With the exception of Iceland, Canada surpasses all the other OECD countries in per capita energy use.1 Its per capita consumption is almost twice as large as the OECD average. This position can partly be explained by the industrial and transportation sectors’ profiles and the country’s climate. What is particularly noteworthy is that energy intensity in Canada is also higher than in other comparable economies (Figure 3.9).
Figure 3.9 – OECD members energy use and intensity (2015) #
From 1995 to 2015, Canada was one of the top three worst performers on each of these indicators. This is particularly noteworthy given the significant decrease in energy intensity over the previous two decades (-34.1% between 1995 and 2015), showing that this decrease was not enough for Canada to catch up to other economies. Energy use per capita also stagnated over the same period (-4.4%), which suggests that efficiency improvements were barely sufficient to keep it from growing. Decreasing energy intensity implies that a smaller quantity of energy is needed to satisfy similar needs: therefore, this
decrease and a stagnating energy use suggest a growth in the demand for energy services in the recent past.
It should be noted that this situation is partly caused by the historical structuring of the industrial sector, where many energy-intensive industries (aluminium smelters, pulp and paper mills, oil and gas extraction and transformation) result in a higher energy intensity for the economy overall. Over the last two decades, the rapid growth of the energy-intensive oil and gas sector provides a partial explanation for the variation in energy use in primary energy across the provinces, with oil-producing provinces well above the country’s average.
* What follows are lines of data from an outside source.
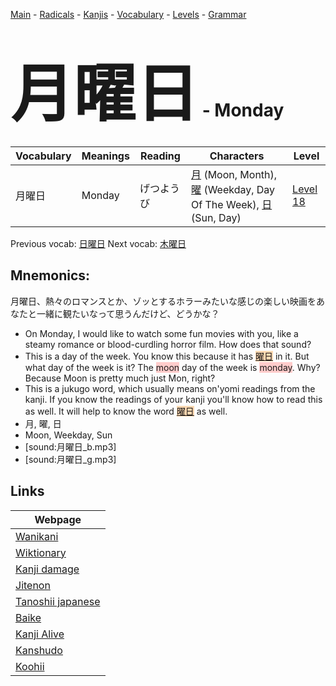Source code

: <style> bigfont {font-size: 100px}</style>
[Main](../README.md) -
[Radicals](../radicals.md) -
[Kanjis](../kanjis.md) -
[Vocabulary](../vocabulary.md) -
[Levels](../levels.md) -
[Grammar](../grammar.md)
# <bigfont> 月曜日</bigfont> - Monday 

| Vocabulary | Meanings | Reading | Characters | Level |
| --- | --- | --- | --- | --- |
| 月曜日 | Monday | げつようび |  [月](../kanjis/月.md) (Moon, Month), [曜](../kanjis/曜.md) (Weekday, Day Of The Week), [日](../kanjis/日.md) (Sun, Day) | [Level 18](../levels/wk_level18.md) |

Previous vocab: [日曜日](日曜日.md) Next vocab: [木曜日](木曜日.md) 

## Mnemonics:
月曜日、熱々のロマンスとか、ゾッとするホラーみたいな感じの楽しい映画をあなたと一緒に観たいなって思うんだけど、どうかな？
* On Monday, I would like to watch some fun movies with you, like a steamy romance or blood-curdling horror film. How does that sound?
* This is a day of the week. You know this because it has <span style="background-color:#fed8b1"> [曜日](https://jisho.org/search/曜日)</span> in it. But what day of the week is it? The <span style="background-color:#ffcccb"> moon</span> day of the week is <span style="background-color:#ffcccb"> monday</span>. Why? Because Moon is pretty much just Mon, right?
* This is a jukugo word, which usually means on'yomi readings from the kanji. If you know the readings of your kanji you'll know how to read this as well. It will help to know the word <span style="background-color:#fed8b1"> [曜日](https://jisho.org/search/曜日)</span> as well.
* 月, 曜, 日
* Moon, Weekday, Sun
* [sound:月曜日_b.mp3]
* [sound:月曜日_g.mp3]


## Links 

| Webpage |
| --- |
| [Wanikani          ](https://www.wanikani.com/kanji/月曜日) |
| [Wiktionary        ](https://en.wiktionary.org/wiki/月曜日) |
| [Kanji damage      ](http://www.kanjidamage.com/kanji/search?utf8=✓&q=月曜日) |
| [Jitenon           ](https://jitenon.com/kanji/月曜日) |
| [Tanoshii japanese ](https://www.tanoshiijapanese.com/dictionary/kanji.cfm?k=月曜日) |
| [Baike             ](https://baike.baidu.com/item/月曜日) |
| [Kanji Alive       ](https://app.kanjialive.com/月曜日) |
| [Kanshudo          ](https://www.kanshudo.com/searchmn?q=月曜日) |
| [Koohii            ](https://kanji.koohii.com/study/kanji/月曜日) |
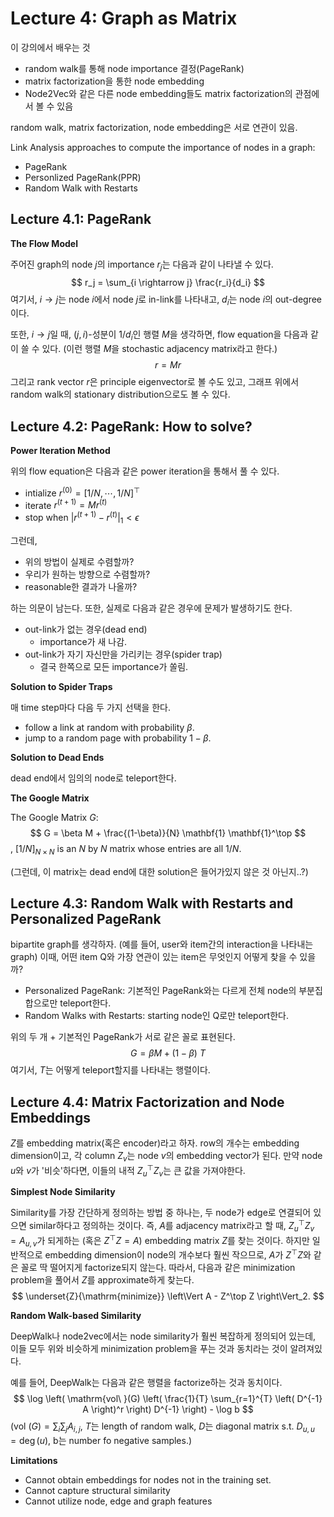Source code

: # Lecture 4: Graph as Matrix

이 강의에서 배우는 것
- random walk를 통해 node importance 결정(PageRank)
- matrix factorization을 통한 node embedding
- Node2Vec와 같은 다른 node embedding들도 matrix factorization의 관점에서 볼 수 있음

random walk, matrix factorization, node embedding은 서로 연관이 있음.

Link Analysis approaches to compute the importance of nodes in a graph:
- PageRank
- Personlized PageRank(PPR)
- Random Walk with Restarts

## Lecture 4.1: PageRank

**The Flow Model**

주어진 graph의 node $j$의 importance $r_j$는 다음과 같이 나타낼 수 있다.
$$
r_j = \sum_{i \rightarrow j} \frac{r_i}{d_i}
$$
여기서, $i \rightarrow j$는 node $i$에서 node $j$로 in-link를 나타내고, $d_i$는 node $i$의 out-degree이다.

또한, $i \rightarrow j$일 때, $(j,i)$-성분이 $1/d_i$인 행렬 $M$을 생각하면, flow equation을 다음과 같이 쓸 수 있다. (이런 행렬 $M$을 stochastic adjacency matrix라고 한다.)
$$
r = Mr
$$
그리고 rank vector $r$은 principle eigenvector로 볼 수도 있고, 그래프 위에서 random walk의 stationary distribution으로도 볼 수 있다.

## Lecture 4.2: PageRank: How to solve?

**Power Iteration Method**

위의 flow equation은 다음과 같은 power iteration을 통해서 풀 수 있다.
- intialize $r^{(0)} = [1/N, \cdots, 1/N]^\top$
- iterate $r^{(t+1)} = Mr^{(t)}$
- stop when $|r^{(t+1)} - r^{(t)}|_1 < \epsilon$

그런데,
- 위의 방법이 실제로 수렴할까?
- 우리가 원하는 방향으로 수렴할까?
- reasonable한 결과가 나올까?

하는 의문이 남는다. 또한, 실제로 다음과 같은 경우에 문제가 발생하기도 한다.
- out-link가 없는 경우(dead end)
    - importance가 새 나감.
- out-link가 자기 자신만을 가리키는 경우(spider trap)
    - 결국 한쪽으로 모든 importance가 쏠림.

**Solution to Spider Traps**

매 time step마다 다음 두 가지 선택을 한다.
- follow a link at random with probability $\beta$.
- jump to a random page with probability $1-\beta$.

**Solution to Dead Ends**

dead end에서 임의의 node로 teleport한다.

**The Google Matrix**

The Google Matrix $G$:
$$
G = \beta M + \frac{(1-\beta)}{N} \mathbf{1} \mathbf{1}^\top
$$
, $[1/N]_{N \times N}$ is an $N$ by $N$ matrix whose entries are all $1/N$. 

(그런데, 이 matrix는 dead end에 대한 solution은 들어가있지 않은 것 아닌지..?)

## Lecture 4.3: Random Walk with Restarts and Personalized PageRank

bipartite graph를 생각하자. (예를 들어, user와 item간의 interaction을 나타내는 graph) 이때, 어떤 item Q와 가장 연관이 있는 item은 무엇인지 어떻게 찾을 수 있을까?

- Personalized PageRank: 기본적인 PageRank와는 다르게 전체 node의 부분집합으로만 teleport한다.
- Random Walks with Restarts: starting node인 Q로만 teleport한다.

위의 두 개 + 기본적인 PageRank가 서로 같은 꼴로 표현된다.
$$
G = \beta M + (1-\beta)\ T
$$
여기서, $T$는 어떻게 teleport할지를 나타내는 행렬이다.

## Lecture 4.4: Matrix Factorization and Node Embeddings

$Z$를 embedding matrix(혹은 encoder)라고 하자. row의 개수는 embedding dimension이고, 각 column $Z_v$는 node $v$의 embedding vector가 된다. 만약 node $u$와 $v$가 '비슷'하다면, 이들의 내적 $Z_u^\top Z_v$는 큰 값을 가져야한다.

**Simplest Node Similarity**

Similarity를 가장 간단하게 정의하는 방법 중 하나는, 두 node가 edge로 연결되어 있으면 similar하다고 정의하는 것이다. 즉, $A$를 adjacency matrix라고 할 때, $Z^\top_u Z_v = A_{u,v}$가 되게하는 (혹은 $Z^\top Z = A$) embedding matrix $Z$를 찾는 것이다. 하지만 일반적으로 embedding dimension이 node의 개수보다 훨씬 작으므로, $A$가 $Z^\top Z$와 같은 꼴로 딱 떨어지게 factorize되지 않는다. 따라서, 다음과 같은 minimization problem을 풀어서 $Z$를 approximate하게 찾는다.
$$
\underset{Z}{\mathrm{minimize}} \left\Vert A - Z^\top Z \right\Vert_2.
$$

**Random Walk-based Similarity**

DeepWalk나 node2vec에서는 node similarity가 훨씬 복잡하게 정의되어 있는데, 이들 모두 위와 비슷하게 minimization problem을 푸는 것과 동치라는 것이 알려져있다.

예를 들어, DeepWalk는 다음과 같은 행렬을 factorize하는 것과 동치이다.
$$
\log \left( \mathrm{vol\ }(G) \left( \frac{1}{T} \sum_{r=1}^{T} \left( D^{-1} A \right)^r \right) D^{-1} \right) - \log b
$$
($\mathrm{vol\ }(G) = \sum_i \sum_j A_{i,j}$, $T$는 length of random walk, $D$는 diagonal matrix s.t. $D_{u,u} = \deg(u)$, b는 number fo negative samples.)

**Limitations**

- Cannot obtain embeddings for nodes not in the training set.
- Cannot capture structural similarity
- Cannot utilize node, edge and graph features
Alberta and Saskatchewan, the provinces with the largest oil production, post energy use levels per capita that are more than twice the Canadian average.
However, even low-consumption provinces (by Canadian standards) record very high per capita levels compared to most countries as even less energy-intensive sectors tend to have lower energy efficiency (by OECD standards).
1 In Iceland, the expansion of energy-intensive industries like aluminum and the country’s very small population explain its outlier energy use profile.